I started another course at www.sketchbookskool.com 2 weeks ago. This one is called Stretching and the name describes it perfectly. We are taking what we know and applying it to new techniques and new ways of thinking and doing. The first week was with Jonathan Twingely. Our homework assignment was to draw as much every day as we could - from our imagination, from our dreams, from our life. THEN we had to cut all the pieces/objects out and glued them onto a piece of paper or to our sketchbook and make something new. This was so so difficult for me. Here is a photo of most of the pieces I drew.
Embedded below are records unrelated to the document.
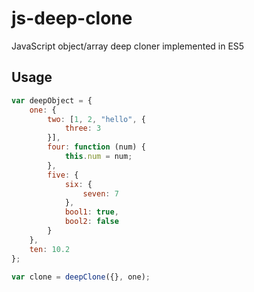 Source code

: # js-deep-clone
JavaScript object/array deep cloner implemented in ES5

## Usage

``` js
var deepObject = {
    one: {
        two: [1, 2, "hello", {
            three: 3
        }],
        four: function (num) {
            this.num = num;
        },
        five: {
            six: {
                seven: 7
            },
            bool1: true,
            bool2: false
        }
    },
    ten: 10.2
};

var clone = deepClone({}, one);
``` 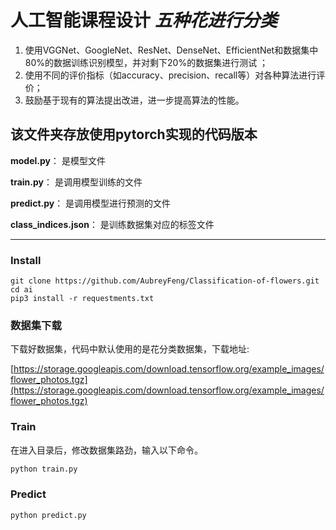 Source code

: # 人工智能课程设计 *五种花进行分类*

1. 使用VGGNet、GoogleNet、ResNet、DenseNet、EfficientNet和数据集中80%的数据训练识别模型，并对剩下20%的数据集进行测试 ；
2. 使用不同的评价指标（如accuracy、precision、recall等）对各种算法进行评价；
3. 鼓励基于现有的算法提出改进，进一步提高算法的性能。

## 该文件夹存放使用pytorch实现的代码版本

**model.py**： 是模型文件

**train.py**： 是调用模型训练的文件

**predict.py**： 是调用模型进行预测的文件

**class_indices.json**： 是训练数据集对应的标签文件

---

### Install

```
git clone https://github.com/AubreyFeng/Classification-of-flowers.git
cd ai
pip3 install -r requestments.txt
```

### 数据集下载

下载好数据集，代码中默认使用的是花分类数据集，下载地址:

[https://storage.googleapis.com/download.tensorflow.org/example_images/flower_photos.tgz](https://storage.googleapis.com/download.tensorflow.org/example_images/flower_photos.tgz)

### Train

在进入目录后，修改数据集路劲，输入以下命令。

```bash
python train.py
```

### Predict

```
python predict.py
```
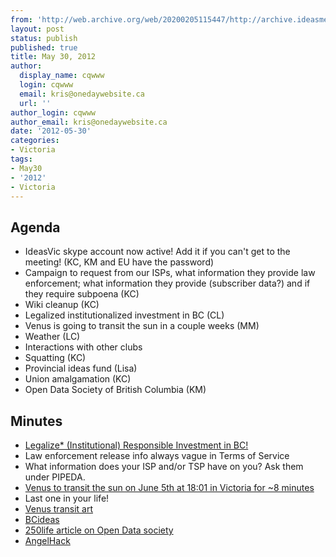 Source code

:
 ```yaml
---
from: 'http://web.archive.org/web/20200205115447/http://archive.ideasmeetings.org/wiki/Victoria_May30,2012'
layout: post
status: publish
published: true
title: May 30, 2012
author:
  display_name: cqwww
  login: cqwww
  email: kris@onedaywebsite.ca
  url: ''
author_login: cqwww
author_email: kris@onedaywebsite.ca
date: '2012-05-30'
categories:
- Victoria
tags:
- May30
- '2012'
- Victoria
---
```


## Agenda

* IdeasVic skype account now active! Add it if you can't get to the meeting! (KC, KM and EU have the password)
* Campaign to request from our ISPs, what information they provide law enforcement; what information they provide (subscriber data?) and if they require subpoena (KC)
* Wiki cleanup (KC)
* Legalized institutionalized investment in BC (CL)
* Venus is going to transit the sun in a couple weeks (MM)
* Weather (LC)
* Interactions with other clubs 
* Squatting (KC)
* Provincial ideas fund (Lisa)
* Union amalgamation (KC)
* Open Data Society of British Columbia (KM)

## Minutes

* [Legalize* (Institutional) Responsible Investment in BC!](https://www.facebook.com/groups/446484405364742/)
* Law enforcement release info always vague in Terms of Service
* What information does your ISP and/or TSP have on you? Ask them under PIPEDA.
* [Venus to transit the sun on June 5th at 18:01 in Victoria for ~8 minutes](http://www.transitofvenus.org/june2012/where-to-be)
* Last one in your life!
* [Venus transit art](http://www.rmg.co.uk/blogs/rog/Transit%20of%20Venus.jpg)
* [BCideas](http://www.changemakers.com/BCideas)
* [250life article on Open Data society](http://www.250life.ca/open-data-society-of-british-columbia/)
* [AngelHack](http://angelhack.com/)
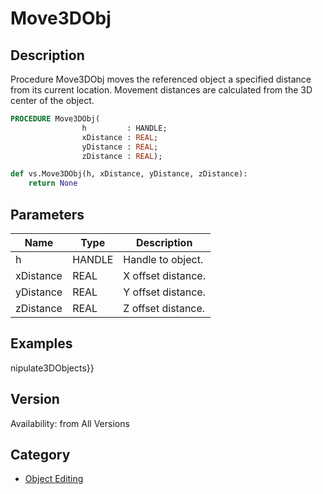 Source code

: # Move3DObj

## Description
Procedure Move3DObj moves the referenced object a specified  distance from its current location. Movement distances are calculated from the 3D center of the object.

```pascal
PROCEDURE Move3DObj(
				h         : HANDLE;
				xDistance : REAL;
				yDistance : REAL;
				zDistance : REAL);
```

```python
def vs.Move3DObj(h, xDistance, yDistance, zDistance):
    return None
```

## Parameters
|Name|Type|Description|
|---|---|---|
|h|HANDLE|Handle to object.|
|xDistance|REAL|X offset distance.|
|yDistance|REAL|Y offset distance.|
|zDistance|REAL|Z offset distance.|

## Examples
nipulate3DObjects}}

## Version
Availability: from All Versions

## Category
* [Object Editing](../Categories/Object%20Editing.md)

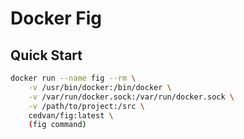 # Docker Fig

## Quick Start

```bash
docker run --name fig --rm \
    -v /usr/bin/docker:/bin/docker \
    -v /var/run/docker.sock:/var/run/docker.sock \
    -v /path/to/project:/src \
    cedvan/fig:latest \
    (fig command)
```
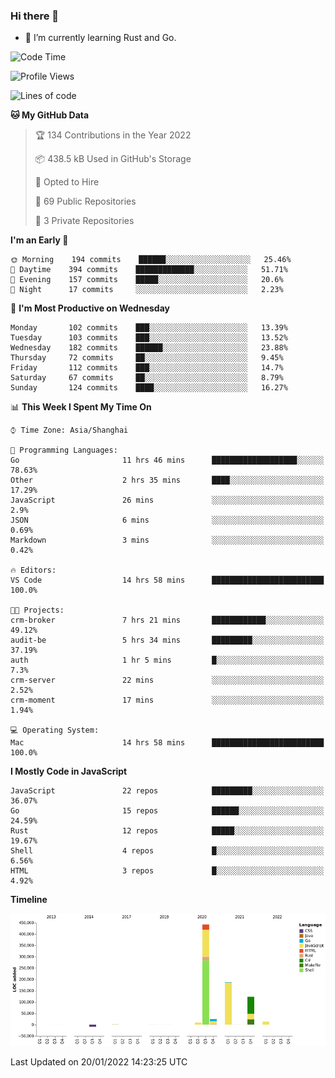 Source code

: ### Hi there 👋

- 🌱 I’m currently learning Rust and Go.

<!--START_SECTION:waka-->
![Code Time](http://img.shields.io/badge/Code%20Time-141%20hrs%2010%20mins-blue)

![Profile Views](http://img.shields.io/badge/Profile%20Views-0-blue)

![Lines of code](https://img.shields.io/badge/From%20Hello%20World%20I%27ve%20Written-796%20Thousand%20lines%20of%20code-blue)

**🐱 My GitHub Data** 

> 🏆 134 Contributions in the Year 2022
 > 
> 📦 438.5 kB Used in GitHub's Storage 
 > 
> 💼 Opted to Hire
 > 
> 📜 69 Public Repositories 
 > 
> 🔑 3 Private Repositories  
 > 
**I'm an Early 🐤** 

```text
🌞 Morning    194 commits    ██████░░░░░░░░░░░░░░░░░░░   25.46% 
🌆 Daytime    394 commits    █████████████░░░░░░░░░░░░   51.71% 
🌃 Evening    157 commits    █████░░░░░░░░░░░░░░░░░░░░   20.6% 
🌙 Night      17 commits     ░░░░░░░░░░░░░░░░░░░░░░░░░   2.23%

```
📅 **I'm Most Productive on Wednesday** 

```text
Monday       102 commits    ███░░░░░░░░░░░░░░░░░░░░░░   13.39% 
Tuesday      103 commits    ███░░░░░░░░░░░░░░░░░░░░░░   13.52% 
Wednesday    182 commits    ██████░░░░░░░░░░░░░░░░░░░   23.88% 
Thursday     72 commits     ██░░░░░░░░░░░░░░░░░░░░░░░   9.45% 
Friday       112 commits    ███░░░░░░░░░░░░░░░░░░░░░░   14.7% 
Saturday     67 commits     ██░░░░░░░░░░░░░░░░░░░░░░░   8.79% 
Sunday       124 commits    ████░░░░░░░░░░░░░░░░░░░░░   16.27%

```


📊 **This Week I Spent My Time On** 

```text
⌚︎ Time Zone: Asia/Shanghai

💬 Programming Languages: 
Go                       11 hrs 46 mins      ███████████████████░░░░░░   78.63% 
Other                    2 hrs 35 mins       ████░░░░░░░░░░░░░░░░░░░░░   17.29% 
JavaScript               26 mins             ░░░░░░░░░░░░░░░░░░░░░░░░░   2.9% 
JSON                     6 mins              ░░░░░░░░░░░░░░░░░░░░░░░░░   0.69% 
Markdown                 3 mins              ░░░░░░░░░░░░░░░░░░░░░░░░░   0.42%

🔥 Editors: 
VS Code                  14 hrs 58 mins      █████████████████████████   100.0%

🐱‍💻 Projects: 
crm-broker               7 hrs 21 mins       ████████████░░░░░░░░░░░░░   49.12% 
audit-be                 5 hrs 34 mins       █████████░░░░░░░░░░░░░░░░   37.19% 
auth                     1 hr 5 mins         █░░░░░░░░░░░░░░░░░░░░░░░░   7.3% 
crm-server               22 mins             ░░░░░░░░░░░░░░░░░░░░░░░░░   2.52% 
crm-moment               17 mins             ░░░░░░░░░░░░░░░░░░░░░░░░░   1.94%

💻 Operating System: 
Mac                      14 hrs 58 mins      █████████████████████████   100.0%

```

**I Mostly Code in JavaScript** 

```text
JavaScript               22 repos            █████████░░░░░░░░░░░░░░░░   36.07% 
Go                       15 repos            ██████░░░░░░░░░░░░░░░░░░░   24.59% 
Rust                     12 repos            █████░░░░░░░░░░░░░░░░░░░░   19.67% 
Shell                    4 repos             █░░░░░░░░░░░░░░░░░░░░░░░░   6.56% 
HTML                     3 repos             █░░░░░░░░░░░░░░░░░░░░░░░░   4.92%

```


**Timeline**

![Chart not found](https://raw.githubusercontent.com/elton/elton/main/charts/bar_graph.png) 


 Last Updated on 20/01/2022 14:23:25 UTC
<!--END_SECTION:waka-->

<!--
**elton/elton** is a ✨ _special_ ✨ repository because its `README.md` (this file) appears on your GitHub profile.

Here are some ideas to get you started:

- 🔭 I’m currently working on ...
- 🌱 I’m currently learning ...
- 👯 I’m looking to collaborate on ...
- 🤔 I’m looking for help with ...
- 💬 Ask me about ...
- 📫 How to reach me: ...
- 😄 Pronouns: ...
- ⚡ Fun fact: ...
-->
I drew my dreams - an old bus, people getting on a bus, chairs, a Vespa, my parents when they were young. I kept watching the instructional videos and drew the instructor many times because his face was so expressive, and he was so likable. One day I was uninspired and drew the scissors sitting on my art table. Then I cut them all out and looked at them for hours and days. I was uninspired. I arranged and rearranged and worried and got angry and fretted. Little by little an idea grew. I loved the face of the instructor and wanted to tell a story. This is what I ended up with.
After gluing on the three faces of Jonathan I added a hand to the scissors and attached that then drew the arm, the background blinds and the light. Then I looked back at my cutout pieces and played around with the words I had also drawn for the assignment and added "mistakes."
But that is not the whole story, or even the correct story. I did a larger collage first, hated it, felt it was too much, too busy, and trimmed off some parts of it. Here was the original:
This lesson was a killer for me. I don't even know how many hours I spent trying to come up with this arrangement, idea, story. I worried over it so long that I don't even know how I feel about the final product. But even for the difficulties and the struggles, it was a huge learning process and makes me appreciate what my students go through when I give them an assignment that is difficult for them.